Federal statutes make it unlawful for a company to make an untrue statement of material fact or to omit a statement of material fact. A shareholder of a company may file a lawsuit under this law. To prevail, the shareholder must show that the material statement or omission was made with the company’s knowledge and caused economic loss.
This morning, the United States Supreme Court heard oral arguments in the case of Matrixx Initiatives v. Siracusano, to determine if the drug maker’s failure to disclose the AER’s of anosmia results in an actionable claim by the shareholders. Out of the millions of consumers who bought Zicam, only 23 developed anosmia. The issue is whether the manufacturer has to disclose information that is not statistically significant. In this case, no connection has been shown between Zicam and anosmia. The lower courts are divided on this issue.
Matrixx argues that the shareholder’s lawsuit should be dismissed because the AER that was not released was not material. Information is material if there is a substantial likelihood that a reasonable shareholder would consider it important. Matrixx further argues that for the reports to be material, they must be shown to contain statistically significant evidence proving that Zicam caused anosmia.
Siracusano and the shareholders argue that the lack of statically significant evidence should not preclude their lawsuit, claiming that reasonable investors would consider relevant information, even if it had not reached the level of statistical significance. The federal government agrees with the shareholders and filed an amicus brief in support of their position.
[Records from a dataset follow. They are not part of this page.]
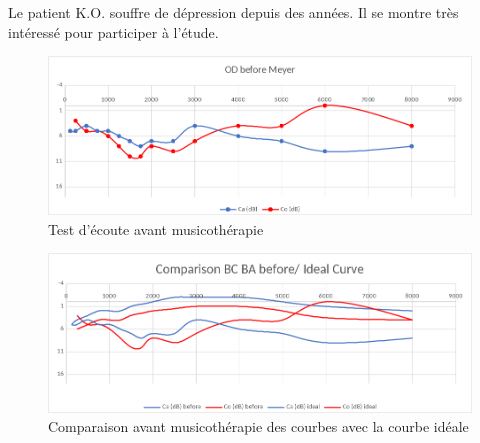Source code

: \begin{enumerate}
 	Le patient K.O. souffre de dépression depuis des années. Il se montre très
        intéressé pour participer à l'étude.
 
 	
 	\begin{figure}[tbh]
 		\centering
 		\includegraphics[width=0.7\linewidth]{images/clinique/od_before_meyer.png}
 		\caption{Test d'écoute avant musicothérapie}
 		\label{fig:odbeforemeyer}
 	\end{figure}
 	

	
 	\begin{figure}
 		\centering
 		\includegraphics[width=0.7\linewidth]{images/clinique/comparison_bc_ba_before_vs_ideal_curve_meyer.png}
 		\caption[Comparaison avec la courbe idéale]{Comparaison avant
                  musicothérapie des
                  courbes  avec la courbe idéale}
 		\label{fig:comparisonbcbabeforevsidealcurvemeyer}
 	\end{figure}


	

\end{enumerate}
Justice Kagan was skeptical of Matrixx’s position, making the point that “the FDA takes action all the time as to drugs -- they force the withdrawal of a drug from the market, they force relabeling of a drug -- on the basis of findings that are not statistically significant,” and that those actions “severely affect the product's value to the company.” Justice Sotomayor echoed this position, stating that reasonable evidence of a connection is required, not statistical significance.
If the Court finds in favor of Matrixx, the adoption of the statistically significant test could result in cases being dismissed before a judge or a jury has an opportunity to evaluate the facts. If the Court rules for Siracusano, companies may feel required to release every bit of information available, to avoid running afoul of the law.